▶ THE TASK:
Look through the listing and locate every line containing the word "allowed"; copy those lines.

========================

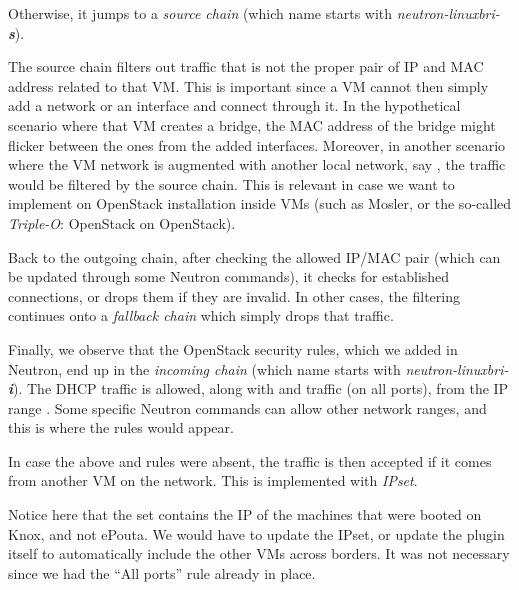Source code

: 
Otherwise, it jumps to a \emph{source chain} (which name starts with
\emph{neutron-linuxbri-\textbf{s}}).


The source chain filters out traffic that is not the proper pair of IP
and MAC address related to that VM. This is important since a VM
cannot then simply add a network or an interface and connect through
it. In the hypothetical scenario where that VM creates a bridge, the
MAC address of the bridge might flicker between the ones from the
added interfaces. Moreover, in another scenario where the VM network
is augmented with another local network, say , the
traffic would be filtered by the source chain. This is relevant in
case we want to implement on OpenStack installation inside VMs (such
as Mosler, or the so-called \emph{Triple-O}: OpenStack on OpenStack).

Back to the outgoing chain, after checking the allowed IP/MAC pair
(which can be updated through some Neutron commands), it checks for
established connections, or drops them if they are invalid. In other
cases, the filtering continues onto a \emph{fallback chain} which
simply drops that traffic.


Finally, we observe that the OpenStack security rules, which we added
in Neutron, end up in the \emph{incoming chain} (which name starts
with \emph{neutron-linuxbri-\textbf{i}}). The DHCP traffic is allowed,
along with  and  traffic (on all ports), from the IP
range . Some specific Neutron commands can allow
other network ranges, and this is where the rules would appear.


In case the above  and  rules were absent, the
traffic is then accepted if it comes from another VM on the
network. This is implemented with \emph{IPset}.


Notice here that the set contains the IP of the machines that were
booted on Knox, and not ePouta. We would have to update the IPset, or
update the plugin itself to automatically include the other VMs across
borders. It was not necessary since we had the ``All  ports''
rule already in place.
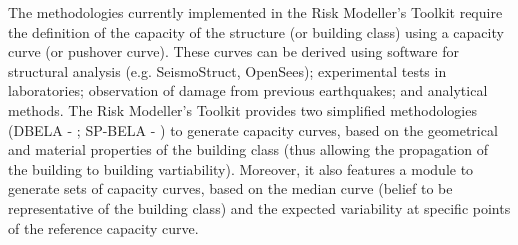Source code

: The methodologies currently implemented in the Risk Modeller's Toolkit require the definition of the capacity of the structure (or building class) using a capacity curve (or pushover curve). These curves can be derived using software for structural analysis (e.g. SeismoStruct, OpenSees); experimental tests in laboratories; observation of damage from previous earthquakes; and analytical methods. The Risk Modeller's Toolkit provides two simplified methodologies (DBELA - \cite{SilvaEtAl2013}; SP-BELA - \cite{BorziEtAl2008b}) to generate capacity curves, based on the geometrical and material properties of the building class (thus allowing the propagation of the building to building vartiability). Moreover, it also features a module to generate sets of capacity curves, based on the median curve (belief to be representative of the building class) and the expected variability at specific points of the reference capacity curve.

========================

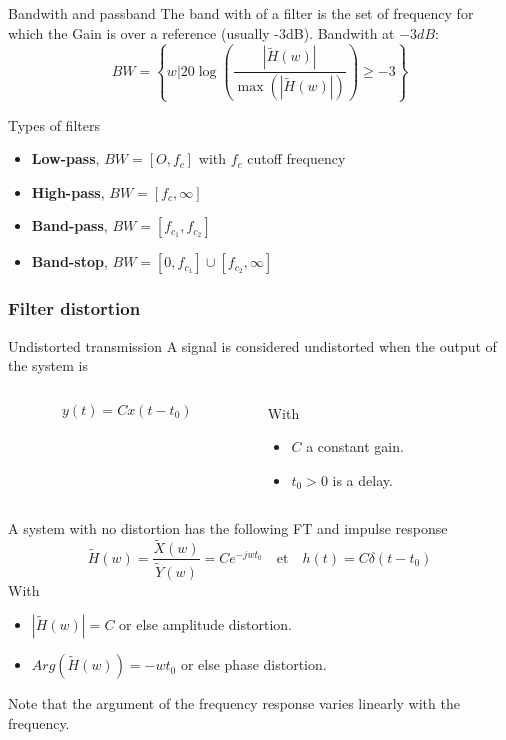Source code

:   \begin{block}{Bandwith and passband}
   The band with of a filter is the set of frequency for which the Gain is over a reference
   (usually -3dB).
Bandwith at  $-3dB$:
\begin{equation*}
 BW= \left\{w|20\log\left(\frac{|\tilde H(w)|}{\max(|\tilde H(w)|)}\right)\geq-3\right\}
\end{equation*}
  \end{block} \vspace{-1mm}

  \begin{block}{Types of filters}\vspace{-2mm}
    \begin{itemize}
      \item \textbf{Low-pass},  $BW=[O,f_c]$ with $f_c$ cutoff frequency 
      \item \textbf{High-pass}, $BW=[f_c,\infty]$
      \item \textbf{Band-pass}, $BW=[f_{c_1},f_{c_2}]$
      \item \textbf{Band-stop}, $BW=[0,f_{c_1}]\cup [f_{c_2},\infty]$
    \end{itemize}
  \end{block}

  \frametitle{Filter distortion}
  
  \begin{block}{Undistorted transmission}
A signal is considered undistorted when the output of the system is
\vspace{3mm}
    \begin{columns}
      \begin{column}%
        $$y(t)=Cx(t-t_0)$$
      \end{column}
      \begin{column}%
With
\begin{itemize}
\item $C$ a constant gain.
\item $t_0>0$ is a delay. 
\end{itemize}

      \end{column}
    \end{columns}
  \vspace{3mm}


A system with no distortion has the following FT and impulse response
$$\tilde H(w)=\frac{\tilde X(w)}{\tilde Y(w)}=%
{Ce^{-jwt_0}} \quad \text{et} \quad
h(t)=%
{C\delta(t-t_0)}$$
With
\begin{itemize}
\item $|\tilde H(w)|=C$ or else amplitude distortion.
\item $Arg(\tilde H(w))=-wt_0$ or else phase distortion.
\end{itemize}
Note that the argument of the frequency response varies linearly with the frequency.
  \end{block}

========================

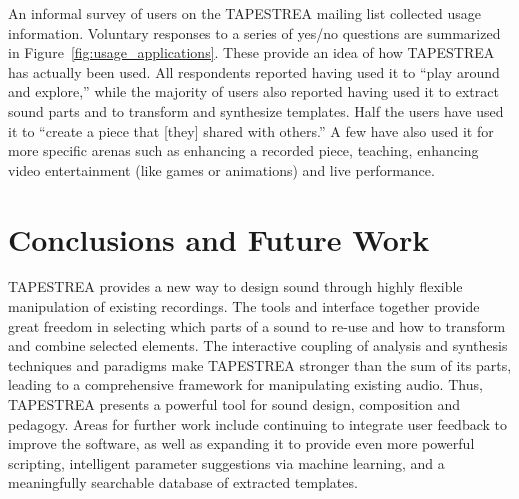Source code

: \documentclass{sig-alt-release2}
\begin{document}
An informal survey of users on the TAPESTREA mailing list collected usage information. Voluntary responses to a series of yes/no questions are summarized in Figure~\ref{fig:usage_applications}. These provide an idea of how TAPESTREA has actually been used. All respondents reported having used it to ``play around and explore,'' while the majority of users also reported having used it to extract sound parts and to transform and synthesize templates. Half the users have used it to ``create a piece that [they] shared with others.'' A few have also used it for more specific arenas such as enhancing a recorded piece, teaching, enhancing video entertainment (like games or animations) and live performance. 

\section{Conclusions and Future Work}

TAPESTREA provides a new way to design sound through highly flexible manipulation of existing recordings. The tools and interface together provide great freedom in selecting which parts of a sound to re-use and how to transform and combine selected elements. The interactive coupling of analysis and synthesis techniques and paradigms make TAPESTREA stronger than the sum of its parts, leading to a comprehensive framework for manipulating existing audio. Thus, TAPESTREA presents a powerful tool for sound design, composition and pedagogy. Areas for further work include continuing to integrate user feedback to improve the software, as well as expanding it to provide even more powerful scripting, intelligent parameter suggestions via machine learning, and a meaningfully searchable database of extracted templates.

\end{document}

========================

▶ SOLUTION FOR THIS TASK:
Back to the outgoing chain, after checking the allowed IP/MAC pair
with \emph{neutron-linuxbri-\textbf{i}}). The DHCP traffic is allowed,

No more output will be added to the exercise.